The 5-year survival rates are ~20% for people with BTCs with localized disease and only ~2% among those with advanced stage cancer [7]. The high mortality rate (67.5% following start of LOT1) and median survival time of 12.7 months reported in this study are consistent with US survival rates, median age of diagnosis in the USA of 66 years, and median age of death in the USA at 68 years of age [23].

Limitations associated with this study include the Covid-19 pandemic, lack of clinical detail required to understand the reason a patient may stop treatment (i.e., toxicity or lack of effectiveness), cancer stage at BTC index date, and the reason for initial regimen (e.g., adjuvant setting or for palliative care) selection following BTC diagnosis. The study period in the current analysis used data through 30 June 2020, and while the last few months overlap with the start of the Covid-19 pandemic (approximately March 2020), most results are reported prior to the start, and therefore we do not expect these data would be impacted. Additionally, historical information before enrollment in the MarketScan databases were not available, nor was access to medical charts or records other than administrative healthcare claims. Therefore, misclassification of people with BTCs or underestimates of baseline clinical conditions was possible. This study used a 6-month pre-index period, which may be insufficient to ensure people were initiating first-line therapy after diagnosis. Although MarketScan Commercial and Medicare databases are convenience samples of employees, retirees, and dependents with US commercial and Medicare supplemental health insurance coverage, results from these databases may not be generalizable to the wider population, particularly to those who receive other healthcare coverage (Medicaid) or who lack healthcare coverage. Lastly, reported HCRU are not stratified or adjusted for age or disease stage, which are important factors to consider that shape recommendations for subsequent LOTs and should be considered in future analyses.

Conclusion

This real-world analysis of people with BTCs found that treatment duration decreases as people move from first to subsequent LOTs, 67.5% experience a death following LOT1 start, and HCRU and costs increase after LOT1. These findings add more recent data to current literature highlighting the unmet need for more effective treatment options that delay onset of metastasis and extend survival.
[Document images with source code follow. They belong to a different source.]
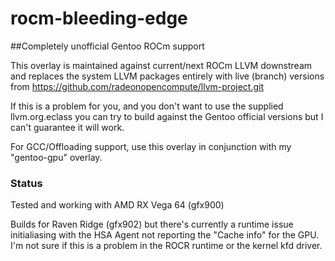 # rocm-bleeding-edge
##Completely unofficial Gentoo ROCm support

This overlay is maintained against current/next ROCm
LLVM downstream and replaces the system LLVM packages
entirely with live (branch) versions from
https://github.com/radeonopencompute/llvm-project.git

If this is a problem for you, and you don't want to
use the supplied llvm.org.eclass you can try to build
against the Gentoo official versions but I can't
guarantee it will work.

For GCC/Offloading support, use this overlay in
conjunction with my "gentoo-gpu" overlay.


### Status
Tested and working with AMD RX Vega 64 (gfx900)

Builds for Raven Ridge (gfx902) but there's currently a
runtime issue initialiasing with the HSA Agent not
reporting the "Cache info" for the GPU.  I'm not sure
if this is a problem in the ROCR runtime or the kernel
kfd driver.
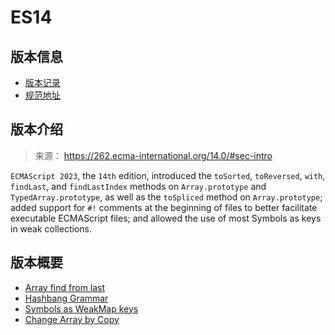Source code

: # ES14

## 版本信息

- [版本记录](https://github.com/tc39/ecma262/releases/tag/es2023)
- [规范地址](https://262.ecma-international.org/14.0/)

## 版本介绍

> 来源： https://262.ecma-international.org/14.0/#sec-intro

`ECMAScript 2023`, the `14th` edition, introduced the `toSorted`, `toReversed`, `with`, `findLast`, and `findLastIndex` methods on `Array.prototype` and `TypedArray.prototype`, as well as the `toSpliced` method on `Array.prototype`; added support for `#!` comments at the beginning of files to better facilitate executable ECMAScript files; and allowed the use of most Symbols as keys in weak collections.

## 版本概要

- [Array find from last](https://github.com/tc39/proposal-array-find-from-last)
- [Hashbang Grammar](https://github.com/tc39/proposal-hashbang)
- [Symbols as WeakMap keys](https://github.com/tc39/proposal-symbols-as-weakmap-keys)
- [Change Array by Copy](https://github.com/tc39/proposal-change-array-by-copy)
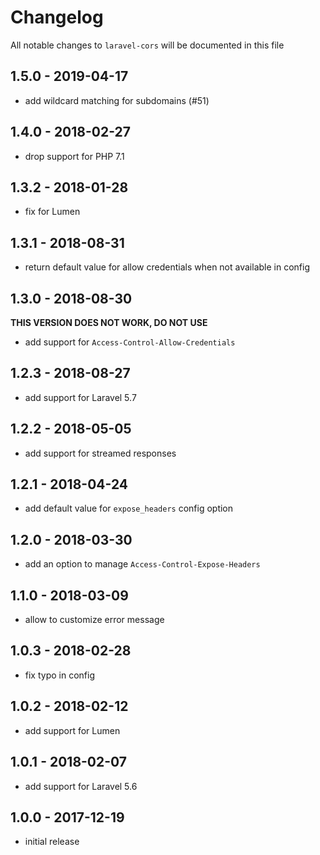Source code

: # Changelog

All notable changes to `laravel-cors` will be documented in this file

## 1.5.0 - 2019-04-17

- add wildcard matching for subdomains (#51)

## 1.4.0 - 2018-02-27

- drop support for PHP 7.1

## 1.3.2 - 2018-01-28

- fix for Lumen

## 1.3.1 - 2018-08-31

- return default value for allow credentials when not available in config

## 1.3.0 - 2018-08-30

**THIS VERSION DOES NOT WORK, DO NOT USE**

- add support for `Access-Control-Allow-Credentials`

## 1.2.3 - 2018-08-27

- add support for Laravel 5.7

## 1.2.2 - 2018-05-05

- add support for streamed responses

## 1.2.1 - 2018-04-24

- add default value for `expose_headers` config option

## 1.2.0 - 2018-03-30

- add an option to manage `Access-Control-Expose-Headers`

## 1.1.0 - 2018-03-09

- allow to customize error message

## 1.0.3 - 2018-02-28

- fix typo in config

## 1.0.2 - 2018-02-12

- add support for Lumen

## 1.0.1 - 2018-02-07
    
- add support for Laravel 5.6

## 1.0.0 - 2017-12-19

- initial release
In addition, it supports the importance of prioritizing treatment decisions to ensure the most effective treatment option is provided in the first LOT.

Why carry out this study?

The incidence of cholangiocarcinoma, which is a rare and aggressive form of hepatobiliary cancer located in the bile ducts, has been reported as 1.26 per 100,000 from 2001 to 2015, and increasing in later years.

Most people with biliary tract cancers (BTCs) are already at an advanced disease stage upon diagnosis, leaving them ineligible for surgery and with limited options for systemic treatment.

This study adds to current literature by describing treatment patterns, healthcare resource utilization (HCRU), costs, and mortality among people with BTCs.

What was learned from the study?

This analysis of people with BTCs expands and strengthens prior literature showing high economic burden and high rate of mortality, thus underscoring the need for newer and more effective systemic treatment options, both in first-line and subsequent lines of therapy.

These findings highlight the unmet need for expanded treatment options that delay onset of metastasis and extend survival.

Findings from this analysis also support the importance of prioritizing treatment decisions to ensure the most effective treatment option is provided in the first line of therapy.